*Provided entries*.
>>

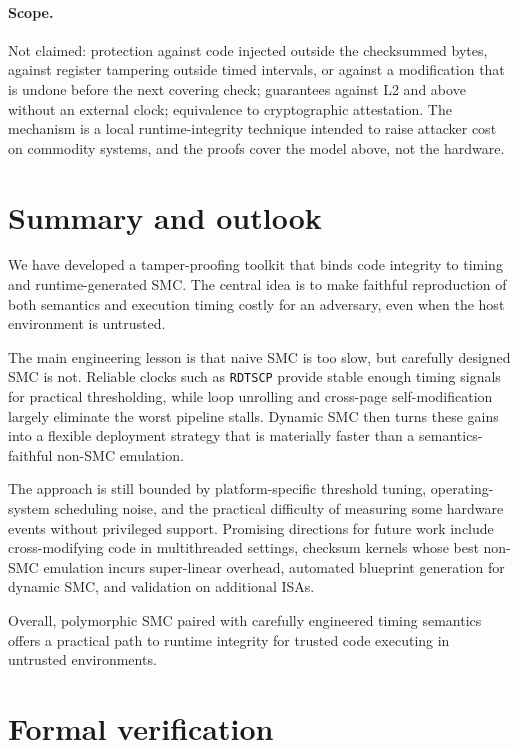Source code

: \documentclass[11pt]{article}
\begin{document}
\paragraph{Scope.}
Not claimed: protection against code injected outside the checksummed bytes, against register tampering outside timed intervals, or against a modification that is undone before the next covering check; guarantees against L2 and above without an external clock; equivalence to cryptographic attestation.
The mechanism is a local runtime-integrity technique intended to raise attacker cost on commodity systems, and the proofs cover the model above, not the hardware.

\section{Summary and outlook}\label{sec:summary}

We have developed a tamper-proofing toolkit that binds code integrity to timing
and runtime-generated SMC.  The central idea is to make faithful reproduction of
both semantics and execution timing costly for an adversary, even when the host
environment is untrusted.

The main engineering lesson is that naive SMC is too slow, but carefully designed
SMC is not.  Reliable clocks such as \texttt{RDTSCP} provide stable enough timing
signals for practical thresholding, while loop unrolling and cross-page
self-modification largely eliminate the worst pipeline stalls.  Dynamic SMC then
turns these gains into a flexible deployment strategy that is materially faster
than a semantics-faithful non-SMC emulation.

The approach is still bounded by platform-specific threshold tuning, operating-
system scheduling noise, and the practical difficulty of measuring some hardware
events without privileged support.  Promising directions for future work include
cross-modifying code in multithreaded settings, checksum kernels whose best
non-SMC emulation incurs super-linear overhead, automated blueprint generation for
dynamic SMC, and validation on additional ISAs.

Overall, polymorphic SMC paired with carefully engineered timing semantics offers
a practical path to runtime integrity for trusted code executing in untrusted
environments.

\section{Formal verification}\label{sec:formal}
\end{document}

<<

*Aim of the exercise*.
Set down nothing but the lines from the one containing "cross-modifying code in" through the end of the entries above, exactly as written, both ends counted.

*Response to this task*.
cross-modifying code in multithreaded settings, checksum kernels whose best
non-SMC emulation incurs super-linear overhead, automated blueprint generation for
dynamic SMC, and validation on additional ISAs.

Overall, polymorphic SMC paired with carefully engineered timing semantics offers
a practical path to runtime integrity for trusted code executing in untrusted
environments.

\section{Formal verification}\label{sec:formal}
\end{document}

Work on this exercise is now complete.